福来客栈是燕束和郝七郎约定的会面地点。在没有洗脱燕束的罪名前,质子府是不能回去的。只好找个暂时安身之处。
断肠和鬼师点点头,也只能如此了。

皇宫内院。锁香宫。
这是一座冷宫,也是一座监牢。宫里处罚的对象都会被带到这里,刑部有的刑具这里都有,甚至更多。专门对付那些不听话的人。
冷宫的门口有四个内监把守,寒冬的天气,树木凋零,花草无香,让这座冷宫更显得萧瑟无比。

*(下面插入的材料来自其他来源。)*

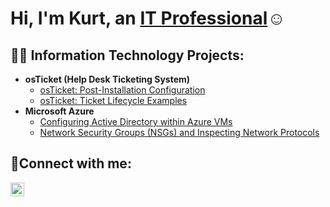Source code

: <h1>Hi, I'm Kurt, an <a href="https://www.linkedin.com/in/kurt-p-14b781193/">IT Professional</a>☺</h1>

<h2>👨‍💻 Information Technology Projects:</h2>

- <b>osTicket (Help Desk Ticketing System)</b>
  - [osTicket: Post-Installation Configuration](https://github.com/kurtprimavera/post-install-config)
  - [osTicket: Ticket Lifecycle Examples](https://github.com/KurtPrimavera/ticket-lifecycle)
- <b>Microsoft Azure</b>
  - [Configuring Active Directory within Azure VMs](https://github.com/KurtPrimavera/configure-ad)
  - [Network Security Groups (NSGs) and Inspecting Network Protocols](https://github.com/KurtPrimavera/azure-network-protocols)

<h2>🤳Connect with me:</h2>

[<img align="left" alt="Josh | LinkedIn" width="22px" src="https://cdn.jsdelivr.net/npm/simple-icons@v3/icons/linkedin.svg" />][linkedin]

[Linkedin]: https://www.linkedin.com/in/kurt-p-14b781193/
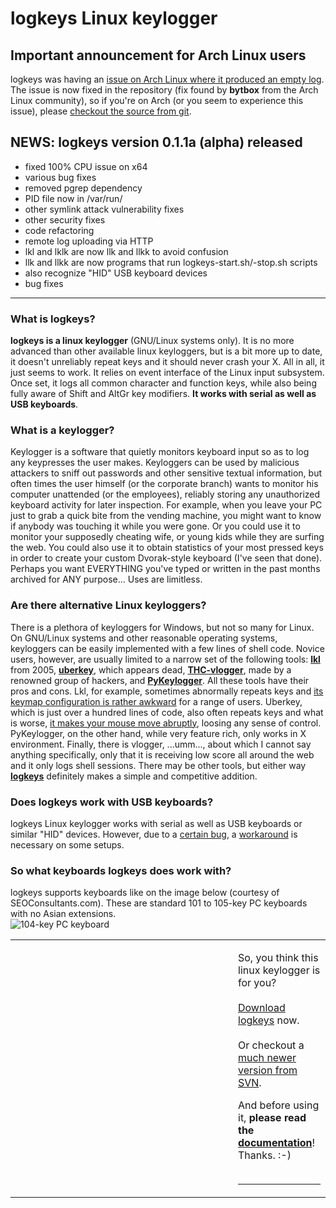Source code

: # logkeys Linux keylogger #


## Important announcement for Arch Linux users ##
logkeys was having an [issue on Arch Linux where it produced an empty log](http://code.google.com/p/logkeys/issues/detail?id=60). The issue is now fixed in the repository (fix found by **bytbox** from the Arch Linux community), so if you're on Arch (or you seem to experience this issue), please [checkout the source from git](http://code.google.com/p/logkeys/source/checkout).

## NEWS: logkeys version 0.1.1a (alpha) released ##
  * fixed 100% CPU issue on x64
  * various bug fixes
  * removed pgrep dependency
  * PID file now in /var/run/
  * other symlink attack vulnerability fixes
  * other security fixes
  * code refactoring
  * remote log uploading via HTTP
  * lkl and lklk are now llk and llkk to avoid confusion
  * llk and llkk are now programs that run logkeys-start.sh/-stop.sh scripts
  * also recognize "HID" USB keyboard devices
  * bug fixes

---

### What is logkeys? ###
**logkeys is a linux keylogger** (GNU/Linux systems only). It is no more advanced than other available linux keyloggers, but is a bit more up to date, it doesn't unreliably repeat keys and it should never crash your X. All in all, it just seems to work. It relies on event interface of the Linux input subsystem. Once set, it logs all common character and function keys, while also being fully aware of Shift and AltGr key modifiers. **It works with serial as well as USB keyboards**.

### What is a keylogger? ###
Keylogger is a software that quietly monitors keyboard input so as to log any keypresses the user makes. Keyloggers can be used by malicious attackers to sniff out passwords and other sensitive textual information, but often times the user himself (or the corporate branch) wants to monitor his computer unattended (or the employees), reliably storing any unauthorized keyboard activity for later inspection. For example, when you leave your PC just to grab a quick bite from the vending machine, you might want to know if anybody was touching it while you were gone. Or you could use it to monitor your supposedly cheating wife, or young kids while they are surfing the web. You could also use it to obtain statistics of your most pressed keys in order to create your custom Dvorak-style keyboard (I've seen that done). Perhaps you want EVERYTHING you've typed or written in the past months archived for ANY purpose... Uses are limitless.

### Are there alternative Linux keyloggers? ###
There is a plethora of keyloggers for Windows, but not so many for Linux.
On GNU/Linux systems and other reasonable operating systems, keyloggers can be easily implemented with a few lines of shell code. Novice users, however, are usually limited to a narrow set of the following tools: **[lkl](http://sourceforge.net/projects/lkl/)** from 2005, **[uberkey](http://gnu.ethz.ch/linuks.mine.nu/uberkey/)**, which appears dead, **[THC-vlogger](http://freeworld.thc.org/releases.php?q=vlogger)**, made by a renowned group of hackers, and **[PyKeylogger](http://pykeylogger.sourceforge.net/)**. All these tools have their pros and cons. Lkl, for example, sometimes abnormally repeats keys and [its keymap configuration is rather awkward](http://www.google.com/search?q=lkl+keymap) for a range of users. Uberkey, which is just over a hundred lines of code, also often repeats keys and what is worse, [it makes your mouse move abruptly](http://www.google.com/search?q=uberkey+mouse+problem), loosing any sense of control. PyKeylogger, on the other hand, while very feature rich, only works in X environment. Finally, there is vlogger, ...umm..., about which I cannot say anything specifically, only that it is receiving low score all around the web and it only logs shell sessions. There may be other tools, but either way **[logkeys](http://code.google.com/p/logkeys/downloads/)** definitely makes a simple and competitive addition.

### Does logkeys work with USB keyboards? ###
logkeys Linux keylogger works with serial as well as USB keyboards or similar "HID" devices. However, due to a [certain bug](http://code.google.com/p/logkeys/issues/detail?id=42), a [workaround](http://code.google.com/p/logkeys/wiki/Documentation#Empty_log_file_or_%27Couldn%27t_determine_keyboard_device&) is necessary on some setups.

### So what keyboards logkeys does work with? ###
logkeys supports keyboards like on the image below (courtesy of SEOConsultants.com). These are standard 101 to 105-key PC keyboards with no Asian extensions.<br />
<img src='http://wiki.logkeys.googlecode.com/git/images/keyboard.png' alt='104-key PC keyboard' />

<table width='750'>
<tr><td width='340' valign='top'>
<wiki:gadget up_ad_client="2900001379782823" up_ad_slot="8733006390" width="336" height="280" border="0" up_keywords="logkeys,gnu,linux,keylogger,keyboard,serial,usb,software,open-source" url="http://goo.gl/R5bvK" /><br>
</td><td valign='top'>

<font size='3'>So, you think this linux keylogger is for you?<br>
<br>
<a href='http://code.google.com/p/logkeys/downloads/'>Download logkeys</a> now.<br>
<br>
Or checkout a <a href='http://code.google.com/p/logkeys/source/checkout'>much newer version from SVN</a>.</font>

And before using it, <b>please read the <a href='Documentation.md'>documentation</a></b>! Thanks. :-)<br>
<br>
<hr />
</table>



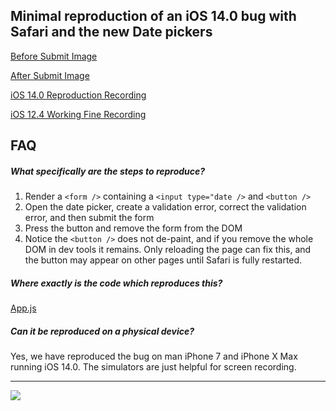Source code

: ## Minimal reproduction of an iOS 14.0 bug with Safari and the new Date pickers

[Before Submit Image](./docs/before-submit.png)

[After Submit Image](./docs/after-submit.png)

[iOS 14.0 Reproduction Recording](./docs/simulator-ios-14.0.mov)

[iOS 12.4 Working Fine Recording](./docs/simulator-ios-12.4.mov)

## FAQ

##### What specifically  are the steps to reproduce?

1. Render a `<form />` containing a `<input type="date />` and `<button />` 
1. Open the date picker, create a validation error, correct the validation error, and then submit the form
1. Press the button and remove the form from the DOM
1. Notice the `<button />` does not de-paint, and if you remove the whole DOM in dev tools it remains. Only reloading the page can fix this, and the button may appear on other pages until Safari is fully restarted.

##### Where exactly is the code which reproduces this?

[App.js](./src/App.js)

##### Can it be reproduced on a physical device?

Yes, we have reproduced the bug on man iPhone 7 and iPhone X Max running iOS 14.0. The simulators are just helpful for screen recording.

---

![](./docs/simulator-ios-14.0.gif)
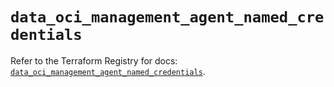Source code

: # `data_oci_management_agent_named_credentials`

Refer to the Terraform Registry for docs: [`data_oci_management_agent_named_credentials`](https://registry.terraform.io/providers/hashicorp/oci/7.19.0/docs/data-sources/management_agent_named_credentials).
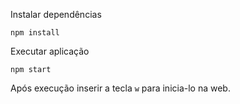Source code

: Instalar dependências

`npm install`

Executar aplicação

`npm start`

Após execução inserir a tecla 
 `w` para inicia-lo na web.
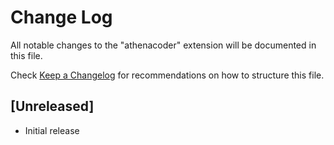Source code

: # Change Log

All notable changes to the "athenacoder" extension will be documented in this file.

Check [Keep a Changelog](http://keepachangelog.com/) for recommendations on how to structure this file.

## [Unreleased]

- Initial release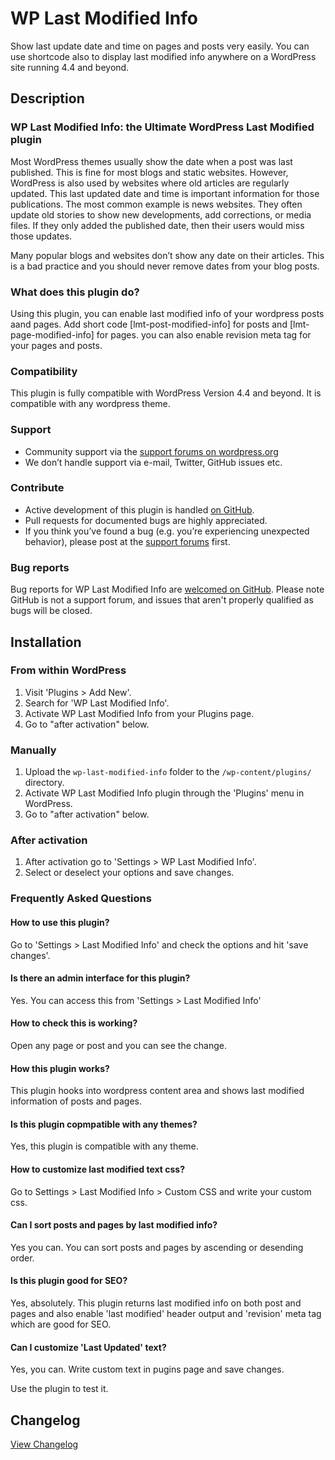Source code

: # WP Last Modified Info #

Show last update date and time on pages and posts very easily. You can use shortcode also to display last modified info anywhere on a WordPress site running 4.4 and beyond.

## Description ##

### WP Last Modified Info: the Ultimate WordPress Last Modified plugin ###

Most WordPress themes usually show the date when a post was last published. This is fine for most blogs and static websites. However, WordPress is also used by websites where old articles are regularly updated. This last updated date and time is important information for those publications. The most common example is news websites. They often update old stories to show new developments, add corrections, or media files. If they only added the published date, then their users would miss those updates.

Many popular blogs and websites don’t show any date on their articles. This is a bad practice and you should never remove dates from your blog posts.

### What does this plugin do? ###

Using this plugin, you can enable last modified info of your wordpress posts aand pages. Add short code [lmt-post-modified-info] for posts and [lmt-page-modified-info] for pages. you can also enable revision meta tag for your pages and posts.

### Compatibility ###

This plugin is fully compatible with WordPress Version 4.4 and beyond. It is compatible with any wordpress theme.

### Support ###
* Community support via the [support forums on wordpress.org](https://wordpress.org/support/plugin/wp-last-modified-info)
* We don’t handle support via e-mail, Twitter, GitHub issues etc.

### Contribute ###
* Active development of this plugin is handled [on GitHub](https://github.com/iamsayan/wp-last-modified-info).
* Pull requests for documented bugs are highly appreciated.
* If you think you’ve found a bug (e.g. you’re experiencing unexpected behavior), please post at the [support forums](https://wordpress.org/support/plugin/wp-last-modified-info) first.

### Bug reports ###

Bug reports for WP Last Modified Info are [welcomed on GitHub](https://github.com/iamsayan/wp-last-modified-info). Please note GitHub is not a support forum, and issues that aren't properly qualified as bugs will be closed.

## Installation ##

### From within WordPress ###
1. Visit 'Plugins > Add New'.
1. Search for 'WP Last Modified Info'.
1. Activate WP Last Modified Info from your Plugins page.
1. Go to "after activation" below.

### Manually ###
1. Upload the `wp-last-modified-info` folder to the `/wp-content/plugins/` directory.
1. Activate WP Last Modified Info plugin through the 'Plugins' menu in WordPress.
1. Go to "after activation" below.

### After activation ###
1. After activation go to 'Settings > WP Last Modified Info'.
1. Select or deselect your options and save changes.

### Frequently Asked Questions ###

#### How to use this plugin? ####

Go to 'Settings > Last Modified Info' and check the options and hit 'save changes'.

#### Is there an admin interface for this plugin? ####

Yes. You can access this from 'Settings > Last Modified Info'

#### How to check this is working? ####

Open any page or post and you can see the change.

#### How this plugin works? ####

This plugin hooks into wordpress content area and shows last modified information of posts and pages.

#### Is this plugin copmpatible with any themes? ####

Yes, this plugin is compatible with any theme.

#### How to customize last modified text css? ####

Go to Settings > Last Modified Info > Custom CSS and write your custom css.

#### Can I sort posts and pages by last modified info? ####

Yes you can. You can sort posts and pages by ascending or desending order.

#### Is this plugin good for SEO? ####

Yes, absolutely. This plugin returns last modified info on both post and pages and also enable 'last modified' header output and 'revision' meta tag which are good for SEO.

#### Can I customize 'Last Updated' text? ####

Yes, you can. Write custom text in pugins page and save changes.

Use the plugin to test it.

## Changelog ##
[View Changelog](CHANGELOG.md)
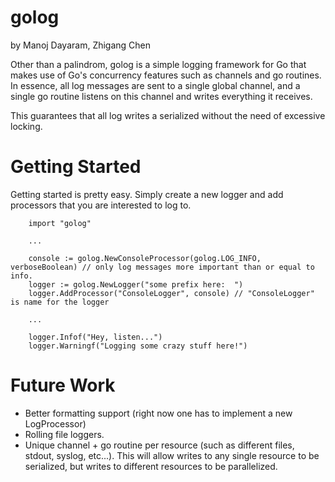 # golog
by Manoj Dayaram, Zhigang Chen

Other than a palindrom, golog is a simple logging framework for Go that makes use of Go's concurrency features such as channels and go routines.  In essence, all log messages are sent to a single global channel, and a single go routine listens on this channel and writes everything it receives.

This guarantees that all log writes a serialized without the need of excessive locking.

Getting Started
===============
Getting started is pretty easy.  Simply create a new logger and add processors that you are interested to log to.

		import "golog"

		...

		console := golog.NewConsoleProcessor(golog.LOG_INFO, verboseBoolean) // only log messages more important than or equal to info.
		logger := golog.NewLogger("some prefix here:  ")
		logger.AddProcessor("ConsoleLogger", console) // "ConsoleLogger" is name for the logger

		...

		logger.Infof("Hey, listen...")
		logger.Warningf("Logging some crazy stuff here!")


Future Work
===========
* Better formatting support (right now one has to implement a new LogProcessor)
* Rolling file loggers.
* Unique channel + go routine per resource (such as different files, stdout, syslog, etc...).  This will allow writes to any single resource to be serialized, but writes to different resources to be parallelized.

朱雀缓步走来,四个内监齐齐地低头躬身叫了一声“总管”。
他“嗯”了一声,径直走向宫内。
进了宫门,里面是个大天井,四周高耸的围墙将宫内宫外隔绝开来。
朱雀走进了西侧的偏房,门外同样有四个内监守着。
屋里空无一物,在正中的地面上放着一条锁链。
朱雀拿起锁链一拽,地面的青砖“轰”的一声塌陷下去,露出了一条密道。
他顺着密道走了下去,下面竟然是个宽敞的石厅,石壁上点着灯火,两侧排列着一间间的石室。只是石室的门上都有锁。
这就是冷香宫的石牢。
石厅里站着七八个内监,恭敬地迎接着朱雀。
“开门。”朱雀指着右手的一间石室说。
门开了,他迈步走了进去。
石室里陈设简陋,只有一张木床,床上躺着一个人,像死了一样瞪着天花板。
“广福王殿下。”朱雀轻声叫道。
封淼没有理他,依旧仰头瞪着一双眼。
朱雀左右看了看,没找到坐的地方,只得站着说:“我的建议不知王爷考虑的怎样了?”
封淼依然沉默。
朱雀叹了口气道:“这是件多好的事呀!你难道不想做皇帝吗?还是不相信我能让霄皇传位给你?”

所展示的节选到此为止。